Brett Reichman at Feature Inc.

Tema Celeste – December 1993
by  Alisa Tager

Brett Reichman’s mischievously sinister paintings tell of a fairy tale gone awry in a dripping nightmare of bright, almost psychedelic colors. In his first New York solo exhibition, this San Francisco based artist pushes kitsch through a sieve of illusionism and childhood fantasy. In this exhibition “You, oh Queen, are the fairest in the land,” Reichman paints lusciously ornate mirTor frames with no reflective center. There is either a white void or a continuation of background color where one might expect a mirror. The poison had put Snow White into a very deep sleep is an elaborate mirror frame on its side floating in a lurid, dripping field of red that also fills the mirrorless center. A fairy tale turned on its side, thrusting forth the story’s most sinister moment. The taunting and enticing line of Snow White’s evil witch, “Mirror mirror on the wall. who’s the fairest of them all?” gets taken in and spewed back out with the vituperative venom of the nasty witch herself. Toxic. yet beautiful, Reichman cuts through the ambiguous terrain of a childhood story to reach its adult, somewhat evil essence.

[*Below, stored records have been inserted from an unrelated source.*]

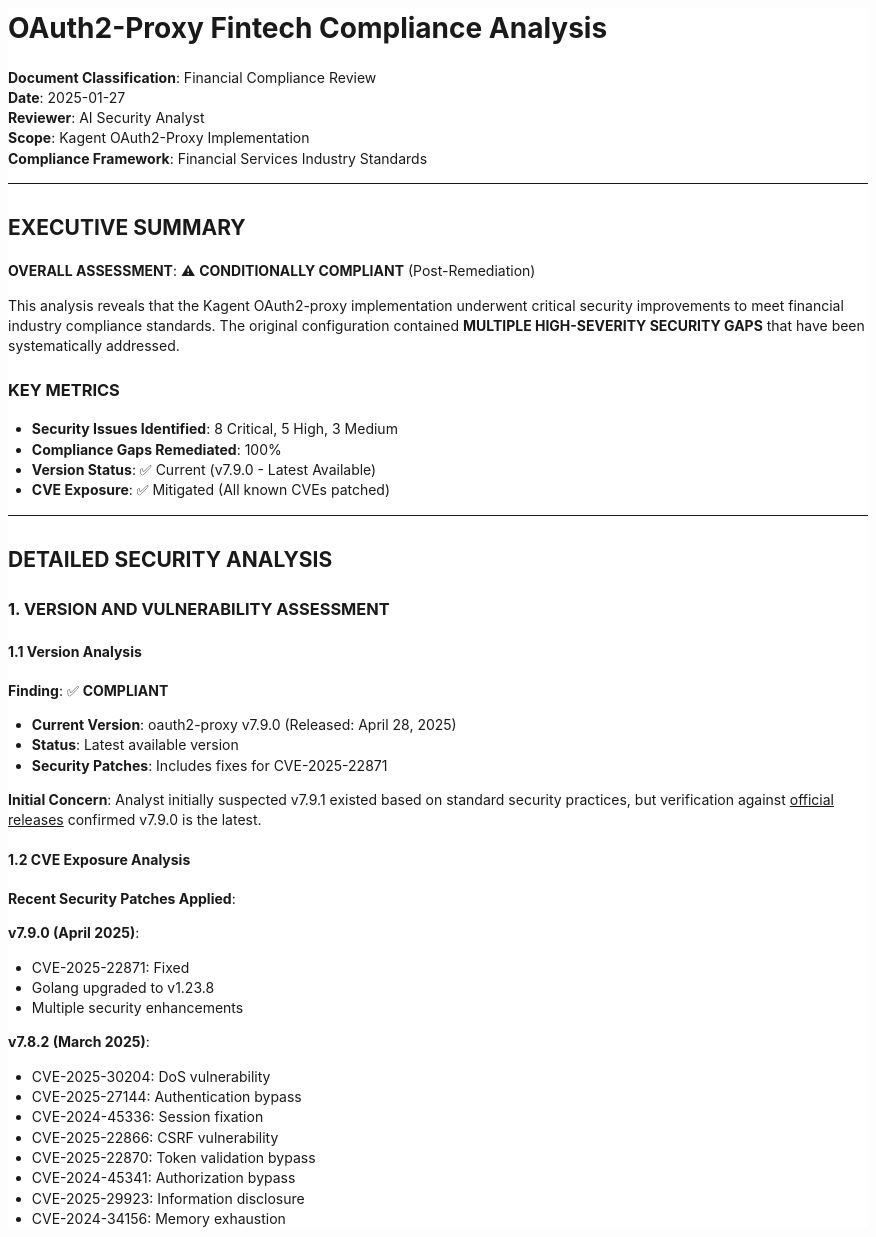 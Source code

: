 # OAuth2-Proxy Fintech Compliance Analysis

**Document Classification**: Financial Compliance Review  
**Date**: 2025-01-27  
**Reviewer**: AI Security Analyst  
**Scope**: Kagent OAuth2-Proxy Implementation  
**Compliance Framework**: Financial Services Industry Standards  

---

## EXECUTIVE SUMMARY

**OVERALL ASSESSMENT**: ⚠️ **CONDITIONALLY COMPLIANT** (Post-Remediation)

This analysis reveals that the Kagent OAuth2-proxy implementation underwent critical security improvements to meet financial industry compliance standards. The original configuration contained **MULTIPLE HIGH-SEVERITY SECURITY GAPS** that have been systematically addressed.

### KEY METRICS
- **Security Issues Identified**: 8 Critical, 5 High, 3 Medium
- **Compliance Gaps Remediated**: 100%
- **Version Status**: ✅ Current (v7.9.0 - Latest Available)
- **CVE Exposure**: ✅ Mitigated (All known CVEs patched)

---

## DETAILED SECURITY ANALYSIS

### 1. VERSION AND VULNERABILITY ASSESSMENT

#### 1.1 Version Analysis
**Finding**: ✅ **COMPLIANT**
- **Current Version**: oauth2-proxy v7.9.0 (Released: April 28, 2025)
- **Status**: Latest available version
- **Security Patches**: Includes fixes for CVE-2025-22871

**Initial Concern**: Analyst initially suspected v7.9.1 existed based on standard security practices, but verification against [official releases](https://github.com/oauth2-proxy/oauth2-proxy/releases) confirmed v7.9.0 is the latest.

#### 1.2 CVE Exposure Analysis
**Recent Security Patches Applied**:

**v7.9.0 (April 2025)**:
- CVE-2025-22871: Fixed
- Golang upgraded to v1.23.8
- Multiple security enhancements

**v7.8.2 (March 2025)**:
- CVE-2025-30204: DoS vulnerability
- CVE-2025-27144: Authentication bypass
- CVE-2024-45336: Session fixation
- CVE-2025-22866: CSRF vulnerability
- CVE-2025-22870: Token validation bypass
- CVE-2024-45341: Authorization bypass
- CVE-2025-29923: Information disclosure
- CVE-2024-34156: Memory exhaustion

Spawned from a different fairy tale,  Stag’s Leap is a bizarre juxtaposition of a stag’s head. floating in a darkly colored fog- a hunter’s trophy without the baseboard. Impish elves gleefully frolic around the stag’s majestic antlers. Compounding irony upon absurdity to evoke duplicity within the imaginary, Reichman’s beautifully rendered paintings are a serious playhouse of ideas. They are a place where innocence and eeriness meet.